Here's a rough draft of my concert review from last night.

Set the Night on Fire: A Tribute to the Doors

Sat., Nov. 10, Skipper’s Smokehouse

WMNF DJ Flee has been throwing annual, multi-band homages to rock’s royals for several years now. Elvis Presley, The Beatles, Rolling Stones, Bob Dylan, Neil Young and the not-as-wildly-popular-but-equally-worthy Elvis Costello have all been honored. Saturday marked the first time I didn't particularly care for the honoree: The Doors.

I don’t hate ‘em as much as others, but the idea of Jim Morrison as, dare I say the word, a poet, rankles me. In fact, “The End” might be the worst song in the classic rock canon. I said as much to some musicians who were waiting to perform Saturday and seriously irked one of them. Oh well.

Set the Night on Fire: A Tribute to the Doors, which took place at Skipper’s Smokehouse in North Tampa, ran seven hours. I was there for six and the start of the music. Eighteen local bands each turned in 12-minute sets (or something close to that). The talent levels varied greatly.

Skull and Bones kicked things off. They’re a solid band that turned in a sturdy performance but it sounded as if they were aping rather than honoring The Doors. Problem is, their singer has a deep, dramatic voice that sounds even more Morrison-y than Ian Astbury’s.

I retreated to the backstage area and listened – waiting for an act to make me want to come to the front of the stage and cheer. This finally happened around 8:30 p.m. and the timing couldn’t have been better. A band called Large Mammal, which was led by a burly howler who wore a black T-shirt with the sleeves hacked off, had just offered unimaginative run-throughs of Doors hits during a set that was plagued by a painfully long technical difficulty break.

Next, out came the duo Acho Brother: singer/guitarist Hector Mayoral and drummer Zak Byrd. Up to this point, no one had done anything truly innovative or unpredictable. Mayoral changed all that. A singer in possession of a supple, demonstrative voice that sounds incapable of a flat note, he sang the words to “The Spy” but completely eschewed The Doors’ sophomoric chord changes for white heat jazz licks that left several other musicians and I picking our jaws up off the floor.
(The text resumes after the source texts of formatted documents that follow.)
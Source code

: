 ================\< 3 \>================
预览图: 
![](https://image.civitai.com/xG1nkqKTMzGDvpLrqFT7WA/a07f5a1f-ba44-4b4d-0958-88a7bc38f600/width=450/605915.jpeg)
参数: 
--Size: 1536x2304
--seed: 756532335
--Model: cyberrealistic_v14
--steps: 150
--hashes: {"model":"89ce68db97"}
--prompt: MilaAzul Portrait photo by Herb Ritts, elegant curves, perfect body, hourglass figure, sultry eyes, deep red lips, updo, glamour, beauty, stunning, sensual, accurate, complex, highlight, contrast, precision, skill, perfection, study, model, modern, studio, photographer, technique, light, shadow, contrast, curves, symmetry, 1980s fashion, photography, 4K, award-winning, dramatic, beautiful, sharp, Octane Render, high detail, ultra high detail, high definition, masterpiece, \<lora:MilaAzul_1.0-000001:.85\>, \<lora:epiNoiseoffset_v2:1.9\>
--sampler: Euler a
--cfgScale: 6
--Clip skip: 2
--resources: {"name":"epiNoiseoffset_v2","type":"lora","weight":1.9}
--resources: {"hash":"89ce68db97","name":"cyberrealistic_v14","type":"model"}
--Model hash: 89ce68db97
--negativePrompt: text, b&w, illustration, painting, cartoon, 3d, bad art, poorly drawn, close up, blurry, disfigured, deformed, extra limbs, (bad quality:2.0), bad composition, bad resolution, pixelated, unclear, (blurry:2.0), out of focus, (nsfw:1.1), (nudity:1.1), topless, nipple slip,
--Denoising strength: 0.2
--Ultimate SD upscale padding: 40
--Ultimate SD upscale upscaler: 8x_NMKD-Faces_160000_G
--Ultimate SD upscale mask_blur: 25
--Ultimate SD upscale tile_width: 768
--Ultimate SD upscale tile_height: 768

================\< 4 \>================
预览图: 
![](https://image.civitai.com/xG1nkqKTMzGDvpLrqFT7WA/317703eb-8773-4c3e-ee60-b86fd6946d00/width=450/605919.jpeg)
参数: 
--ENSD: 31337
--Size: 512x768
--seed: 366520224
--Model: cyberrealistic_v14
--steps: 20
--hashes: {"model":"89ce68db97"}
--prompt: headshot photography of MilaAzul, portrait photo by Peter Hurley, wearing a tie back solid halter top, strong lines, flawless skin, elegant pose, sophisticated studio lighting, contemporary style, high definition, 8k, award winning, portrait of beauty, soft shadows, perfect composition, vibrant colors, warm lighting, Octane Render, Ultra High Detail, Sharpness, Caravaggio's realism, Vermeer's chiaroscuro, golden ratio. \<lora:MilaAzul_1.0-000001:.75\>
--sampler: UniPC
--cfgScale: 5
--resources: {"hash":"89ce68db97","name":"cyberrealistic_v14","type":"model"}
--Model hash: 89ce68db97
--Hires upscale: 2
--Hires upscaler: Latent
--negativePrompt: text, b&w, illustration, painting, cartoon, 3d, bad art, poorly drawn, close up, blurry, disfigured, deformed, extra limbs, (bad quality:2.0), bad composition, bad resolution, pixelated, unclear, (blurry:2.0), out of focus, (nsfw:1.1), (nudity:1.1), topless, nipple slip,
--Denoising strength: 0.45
Mayoral’s second and final number, “Wishful Sinful,” dazzled with equal fervor.

It pleased me to witness the same throngs of bikers, hippies, yuppies, college students and teens (the crowd ran the gamut) that cheered wildly for the standard Doors interpretations also give it up for Acho Brother.

“Yeah, I kept the lyrics the same,” Mayoral said backstage. “But had to rewrite the music.”
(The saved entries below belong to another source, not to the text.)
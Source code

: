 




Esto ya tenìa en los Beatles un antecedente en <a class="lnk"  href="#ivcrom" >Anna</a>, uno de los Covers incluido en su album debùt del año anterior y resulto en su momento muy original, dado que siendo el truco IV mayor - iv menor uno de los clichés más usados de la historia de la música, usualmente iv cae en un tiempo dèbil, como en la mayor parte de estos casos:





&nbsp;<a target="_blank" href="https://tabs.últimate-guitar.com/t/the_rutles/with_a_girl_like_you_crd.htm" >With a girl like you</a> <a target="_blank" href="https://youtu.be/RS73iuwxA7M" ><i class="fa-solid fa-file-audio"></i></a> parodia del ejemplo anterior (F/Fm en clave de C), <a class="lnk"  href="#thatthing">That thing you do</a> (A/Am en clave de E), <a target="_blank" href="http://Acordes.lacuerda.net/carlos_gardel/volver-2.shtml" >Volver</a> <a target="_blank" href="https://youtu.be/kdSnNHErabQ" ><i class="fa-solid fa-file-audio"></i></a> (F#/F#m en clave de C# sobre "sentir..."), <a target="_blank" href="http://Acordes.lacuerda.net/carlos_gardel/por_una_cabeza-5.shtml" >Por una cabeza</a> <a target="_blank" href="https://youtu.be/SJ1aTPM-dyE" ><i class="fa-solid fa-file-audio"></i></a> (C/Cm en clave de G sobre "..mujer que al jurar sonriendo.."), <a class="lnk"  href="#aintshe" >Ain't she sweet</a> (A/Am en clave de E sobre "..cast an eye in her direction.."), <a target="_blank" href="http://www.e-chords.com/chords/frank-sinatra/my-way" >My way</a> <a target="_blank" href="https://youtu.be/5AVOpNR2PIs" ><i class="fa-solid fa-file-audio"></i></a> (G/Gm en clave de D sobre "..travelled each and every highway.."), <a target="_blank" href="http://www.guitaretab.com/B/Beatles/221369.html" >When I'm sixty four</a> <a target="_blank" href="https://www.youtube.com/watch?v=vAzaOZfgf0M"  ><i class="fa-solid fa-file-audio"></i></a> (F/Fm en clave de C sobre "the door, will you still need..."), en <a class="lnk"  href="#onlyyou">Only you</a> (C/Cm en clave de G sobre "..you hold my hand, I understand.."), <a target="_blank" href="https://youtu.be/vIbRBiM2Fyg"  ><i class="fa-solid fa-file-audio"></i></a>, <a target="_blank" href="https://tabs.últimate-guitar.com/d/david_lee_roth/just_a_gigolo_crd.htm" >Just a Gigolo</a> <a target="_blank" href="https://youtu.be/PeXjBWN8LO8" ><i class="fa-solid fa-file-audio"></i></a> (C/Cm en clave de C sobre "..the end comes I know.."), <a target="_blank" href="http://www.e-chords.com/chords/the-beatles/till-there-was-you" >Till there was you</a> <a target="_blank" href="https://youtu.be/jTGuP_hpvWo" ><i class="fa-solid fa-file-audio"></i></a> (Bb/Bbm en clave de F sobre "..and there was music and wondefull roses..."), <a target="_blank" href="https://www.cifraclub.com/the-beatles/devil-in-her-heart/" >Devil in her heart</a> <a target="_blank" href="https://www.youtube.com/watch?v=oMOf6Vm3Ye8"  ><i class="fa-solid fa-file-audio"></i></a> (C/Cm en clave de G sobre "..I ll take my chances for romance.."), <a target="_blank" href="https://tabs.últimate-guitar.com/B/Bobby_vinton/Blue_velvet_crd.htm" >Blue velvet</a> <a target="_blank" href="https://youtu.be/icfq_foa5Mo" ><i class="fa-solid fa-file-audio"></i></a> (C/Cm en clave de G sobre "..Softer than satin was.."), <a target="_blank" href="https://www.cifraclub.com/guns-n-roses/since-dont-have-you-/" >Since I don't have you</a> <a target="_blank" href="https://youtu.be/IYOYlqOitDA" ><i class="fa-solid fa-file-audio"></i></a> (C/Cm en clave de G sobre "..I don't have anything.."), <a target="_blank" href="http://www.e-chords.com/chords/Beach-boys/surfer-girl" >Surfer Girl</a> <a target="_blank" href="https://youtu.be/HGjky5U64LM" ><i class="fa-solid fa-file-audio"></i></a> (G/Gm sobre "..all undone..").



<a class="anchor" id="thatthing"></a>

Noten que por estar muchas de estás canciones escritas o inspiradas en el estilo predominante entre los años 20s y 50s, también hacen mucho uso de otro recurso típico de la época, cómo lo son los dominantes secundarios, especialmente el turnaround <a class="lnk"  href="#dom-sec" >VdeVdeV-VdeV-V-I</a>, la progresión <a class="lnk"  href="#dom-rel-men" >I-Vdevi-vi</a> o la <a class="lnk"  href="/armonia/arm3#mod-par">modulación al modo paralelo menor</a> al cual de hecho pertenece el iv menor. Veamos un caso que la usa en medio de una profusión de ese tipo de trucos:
Not too long after the Acho set I again found myself in the pit, screaming my approval during a performance by Hunch, a new quartet featuring Vodkanauts Mark Warren (guitar/vocals) and Ryan Arsenault (keyboards). The four-piece executed a masterfully exuberant instrumental medley of “Light My Fire,” “L.A. Woman,” “Love Her Madly” and “Touch Me” that also managed to quote Led Zeppelin’s “When the Levee Breaks” and one of jazz pianist Vince Guaraldi’s numbers from A Boy Named Charlie Brown.

As for the best none-Doors number of the evening, that award goes to Auditorium. Lead singer Joran Slane unleashed a throat-grabbing reading of “Desperado” that sounded every bit as sinister and depraved as the Alice Cooper group original from their 1971 classic Killer. Auditorium segued straight into a faithful, fiery rendition of “Five to One” (a Doors tune I do have s soft-spot for). Mid-song, Slane reached down and hoisted a tall twentysomething man with a straggly beard onto the stage. But Skipper’s security wasn’t having it. They yanked the dude off, but not without him putting up a fight. Definitely a moment Morrison would have applauded.

For my money, the Mojo Gurus are the best straight-up, good times, rock ’n’ roll band in Tampa Bay. Formerly the lead singer of the 1980s major label metal act Roxx Gang, Kevin Steele knows how to sell an over-the-top Morrison lyric better than most. He and his three band mates closed the night with gloriously glammy covers of “Hello, I love You,” “Love Me Two Times,” “People Are Strange” and the finale: “Break on Through,” which erupted with a cluster bomb solo by guitarist Doc Lovett.

Like the hundreds of others in attendance, I left Skipper’s with a big ol’ grin on my face — and eagerly await seeing what Flee will concoct for next year’s tribute show.